Ты обладал, Чеслав, необычайным ощущением гладкой стены Востока и польских стен Темнограда[74]. Ты был чутким и бдительным регистратором наших общих страхов – но не останавливался на этом. Ты дарил нам достоинство, истину и красоту. Охранял от отчаяния. Когда нас заливала лавина лжи, грязи и мерзости, мы повторяли за тобой:
Лавина катит по каменьям,
Но и они ей бег изменят.[75]
Мы внимательнейшим образом слушали твои признания из памятного стихотворения «Джонатану Свифту», где ты писал:
Ход жизни преломился с болью
На звенья разного металла,
И сердце напиталось солью,
Но пустоты не испытало.
С людьми делясь посильной лептой
И бешенством живых хотений,
Я взгляд сберег от черной ленты
Непостижимых ослеплений.[76]
Многие из нас – и в этом надо честно признаться над твоей могилой – не сберегли взгляда от ленты непостижимых ослеплений. И многие из нас – благодаря тебе – эту ленту с глаз сорвали. И мы смиренно повторяли за тобой просьбу, обращенную к Свифту [цитата приводится в дословном переводе]:
Ты можешь указать мне, декан,
Как сотворяется эта преудивительная жидкость,
Такая, что кроме чернил остается
Что-то большее на дне чернильницы.
Дай мне секреты своего века,[77]
Чтобы я не кривился слащаво,
Как те, что произносят речи о человеке
И только тихо скулят во сне.
Ты верно передавал нам, Чеслав, секреты своего века. Ты говорил нам, что нельзя оскорблять человека простого[78], объяснял запутанную историю порабощенного ума, рассказывал о настоящих судьбах нашей семейной Европы. Благодаря тебе мы вникли в таинственную историю Великого Княжества Литовского, этой чудесной и неповторимой польско-литовско-белорусско-еврейской мешанины, которая обогащала польскую культуру и всю культуру этой части Европы. Познанием произведений Симоны Вейль, переписки Томаса Мертона и, наконец, необыкновенной польской Псалтирью ты привил нам истину о глубине и мудрости католической религии. Благодаря тебе поколение гуляк и маловеров из земли Ульро вновь обратилось к Книге Книг – Священному Писанию.[79]
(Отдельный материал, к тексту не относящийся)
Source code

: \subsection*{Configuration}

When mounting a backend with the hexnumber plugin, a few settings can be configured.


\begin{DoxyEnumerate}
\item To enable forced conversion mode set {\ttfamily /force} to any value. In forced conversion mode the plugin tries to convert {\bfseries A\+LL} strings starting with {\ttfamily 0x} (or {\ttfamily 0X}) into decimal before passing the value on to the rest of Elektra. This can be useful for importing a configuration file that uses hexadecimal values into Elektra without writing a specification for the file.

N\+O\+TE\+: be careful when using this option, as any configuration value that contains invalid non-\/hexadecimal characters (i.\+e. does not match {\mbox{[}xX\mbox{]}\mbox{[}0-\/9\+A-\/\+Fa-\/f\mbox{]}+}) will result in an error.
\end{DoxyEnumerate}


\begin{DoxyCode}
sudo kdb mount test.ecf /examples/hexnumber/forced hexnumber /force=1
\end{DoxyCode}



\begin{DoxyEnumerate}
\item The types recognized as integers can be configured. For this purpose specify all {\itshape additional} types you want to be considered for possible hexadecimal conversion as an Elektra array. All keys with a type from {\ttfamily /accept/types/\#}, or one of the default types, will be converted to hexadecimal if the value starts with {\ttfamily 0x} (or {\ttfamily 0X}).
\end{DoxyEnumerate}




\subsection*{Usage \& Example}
А в то же время ты так проницательно наблюдал мудрых и сильных мира сего. Ты предостерегал их, что будут запечатлены дело и слово[80]. Ты писал:
Принц, отраженный зеркалами,
Чуть свистнет – и поэты в сборе.
Прогнули задницы рядами
И виги перед ним, и тори.
Правители всегда неправы,
Решив, что слава их – навеки.
Один щелчок – и прочь из славы
Лететь им в пекло картотеки.
В самом деле – ты безошибочно почувствовал, что такое пекло картотеки. То пекло, которое поглотило миллионы человеческих жизней, по сей день заражает своим отравительским ядом толпы больных подозрительностью любителей гэбэшных рапортов – этой специфической порнографии нашей эпохи.
Ты обращался к Свифту со словами:
И полночь с плачущей совою
Над домиком в глуши ирландской
Прочней, чем лавр над головою
Владыки с мраморной гримасой.
И ты выбрал свой дом «с плачущей совою», свою медвежью берлогу в Калифорнии, откуда писал нам письма, полные боли и ужаса – но в то же время насыщенные мудростью сердца, преисполненные веры, надежды и любви.
Чеслав! Ты даровал Польше то, что ценнее всего: истину о нас самих и смирение перед ценностями, самыми настоящими – из Десятисловия и Нагорной проповеди. Даровал ты Польше и непокорную отвагу перед будущими обстоятельствами, которые готовит нам история, спущенная с цепи. История Освенцима и Катыни, история Катастрофы и ГУЛАГа, история антисемитизма и уничтожения классового врага при коммунистическом тоталитарном строе.
Эта история не жалела для тебя ударов и унижений. Не было наверное другого польского писателя, над которым польские мракобесы всех политических окрасок измывались так жестоко и подло. Однако ты всегда знал, что существует другая Польша – та, которая тобой восхищается и любит тебя, которая ждет каждого твоего стихотворения, каждой твоей книги. Тебя называли отступником, предателем, дезертиром. Тебе, искуснику польского языка, отказывали в праве называться польским писателем. И это оскорбление стало оскорблением всей польской национальной культуры.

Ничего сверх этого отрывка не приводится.